### What the exercise asks
Go to the line holding "### Mechanical Engineering" in the entries below and write out exactly every line down to and including the line holding "Tools: MATLAB, Simulink, Arduino, SOLIDWORKS, Ricardo".

----- Exercise materials

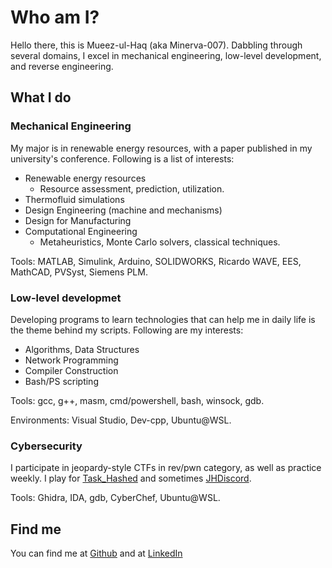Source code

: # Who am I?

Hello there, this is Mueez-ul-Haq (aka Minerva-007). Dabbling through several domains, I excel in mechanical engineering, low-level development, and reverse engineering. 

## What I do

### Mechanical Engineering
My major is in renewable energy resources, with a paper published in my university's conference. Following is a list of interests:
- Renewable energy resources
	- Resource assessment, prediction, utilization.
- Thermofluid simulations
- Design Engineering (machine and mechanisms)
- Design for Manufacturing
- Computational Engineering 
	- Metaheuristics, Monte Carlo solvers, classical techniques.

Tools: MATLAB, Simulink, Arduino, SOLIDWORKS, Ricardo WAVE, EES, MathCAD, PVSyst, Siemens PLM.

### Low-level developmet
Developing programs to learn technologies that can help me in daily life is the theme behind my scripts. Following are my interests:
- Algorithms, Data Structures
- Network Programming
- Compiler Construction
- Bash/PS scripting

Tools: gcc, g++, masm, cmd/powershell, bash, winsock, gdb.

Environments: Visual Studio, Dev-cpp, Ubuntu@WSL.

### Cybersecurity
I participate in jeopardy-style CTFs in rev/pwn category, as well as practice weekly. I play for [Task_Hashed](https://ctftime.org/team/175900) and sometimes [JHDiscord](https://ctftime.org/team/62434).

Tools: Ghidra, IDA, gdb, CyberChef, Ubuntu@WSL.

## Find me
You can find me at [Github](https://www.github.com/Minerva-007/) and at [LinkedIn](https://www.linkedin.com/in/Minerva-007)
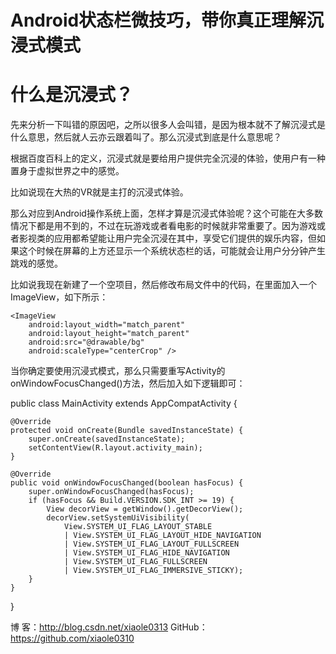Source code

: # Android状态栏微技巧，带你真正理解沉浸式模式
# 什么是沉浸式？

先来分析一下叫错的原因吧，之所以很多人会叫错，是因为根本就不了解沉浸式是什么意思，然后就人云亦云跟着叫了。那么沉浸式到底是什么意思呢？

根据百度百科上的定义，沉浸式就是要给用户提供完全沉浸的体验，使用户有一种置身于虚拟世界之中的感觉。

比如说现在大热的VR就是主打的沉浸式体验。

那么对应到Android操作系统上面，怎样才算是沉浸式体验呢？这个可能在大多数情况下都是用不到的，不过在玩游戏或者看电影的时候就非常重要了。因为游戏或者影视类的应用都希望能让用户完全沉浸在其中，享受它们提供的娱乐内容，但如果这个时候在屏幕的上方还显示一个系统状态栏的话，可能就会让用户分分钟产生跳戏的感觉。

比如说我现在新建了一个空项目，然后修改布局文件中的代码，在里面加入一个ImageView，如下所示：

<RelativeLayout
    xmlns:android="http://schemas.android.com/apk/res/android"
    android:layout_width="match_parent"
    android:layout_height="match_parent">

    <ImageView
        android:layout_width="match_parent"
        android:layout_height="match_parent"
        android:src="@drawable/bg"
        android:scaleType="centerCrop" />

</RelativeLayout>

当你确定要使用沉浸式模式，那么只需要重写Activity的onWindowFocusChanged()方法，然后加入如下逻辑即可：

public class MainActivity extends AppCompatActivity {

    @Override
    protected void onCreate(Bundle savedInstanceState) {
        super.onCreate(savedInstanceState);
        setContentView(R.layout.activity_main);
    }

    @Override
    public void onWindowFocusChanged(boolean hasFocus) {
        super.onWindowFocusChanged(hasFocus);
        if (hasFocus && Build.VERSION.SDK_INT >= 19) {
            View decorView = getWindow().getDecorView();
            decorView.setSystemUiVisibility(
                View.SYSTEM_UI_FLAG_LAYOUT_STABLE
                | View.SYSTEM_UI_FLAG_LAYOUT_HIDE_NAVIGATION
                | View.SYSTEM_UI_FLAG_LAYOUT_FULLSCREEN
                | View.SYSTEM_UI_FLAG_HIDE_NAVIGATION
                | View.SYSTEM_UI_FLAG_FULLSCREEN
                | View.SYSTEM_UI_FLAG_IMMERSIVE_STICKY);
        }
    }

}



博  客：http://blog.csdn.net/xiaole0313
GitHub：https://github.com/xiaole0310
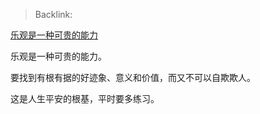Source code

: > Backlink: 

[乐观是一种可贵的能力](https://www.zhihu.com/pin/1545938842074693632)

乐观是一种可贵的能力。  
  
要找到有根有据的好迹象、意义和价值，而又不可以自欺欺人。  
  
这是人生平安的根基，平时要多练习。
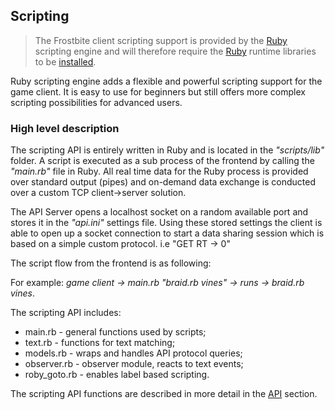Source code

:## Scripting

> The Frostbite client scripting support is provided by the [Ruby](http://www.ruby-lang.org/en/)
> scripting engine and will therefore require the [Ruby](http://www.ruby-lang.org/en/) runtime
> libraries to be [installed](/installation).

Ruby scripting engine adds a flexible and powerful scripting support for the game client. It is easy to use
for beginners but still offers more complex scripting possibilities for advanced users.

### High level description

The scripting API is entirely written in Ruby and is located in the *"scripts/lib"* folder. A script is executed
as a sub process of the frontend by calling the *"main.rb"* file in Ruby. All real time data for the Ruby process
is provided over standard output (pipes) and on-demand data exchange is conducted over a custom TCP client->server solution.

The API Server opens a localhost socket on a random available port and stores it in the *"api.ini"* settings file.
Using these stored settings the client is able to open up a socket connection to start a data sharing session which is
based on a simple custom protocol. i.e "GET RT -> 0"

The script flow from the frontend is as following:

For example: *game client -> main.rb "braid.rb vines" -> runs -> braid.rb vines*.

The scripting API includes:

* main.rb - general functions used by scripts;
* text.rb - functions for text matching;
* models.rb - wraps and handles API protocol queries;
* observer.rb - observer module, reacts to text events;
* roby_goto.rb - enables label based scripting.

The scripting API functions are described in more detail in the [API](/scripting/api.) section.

----------

### Result of this exercise
### Mechanical Engineering
My major is in renewable energy resources, with a paper published in my university's conference. Following is a list of interests:
- Renewable energy resources
	- Resource assessment, prediction, utilization.
- Thermofluid simulations
- Design Engineering (machine and mechanisms)
- Design for Manufacturing
- Computational Engineering 
	- Metaheuristics, Monte Carlo solvers, classical techniques.

Tools: MATLAB, Simulink, Arduino, SOLIDWORKS, Ricardo WAVE, EES, MathCAD, PVSyst, Siemens PLM.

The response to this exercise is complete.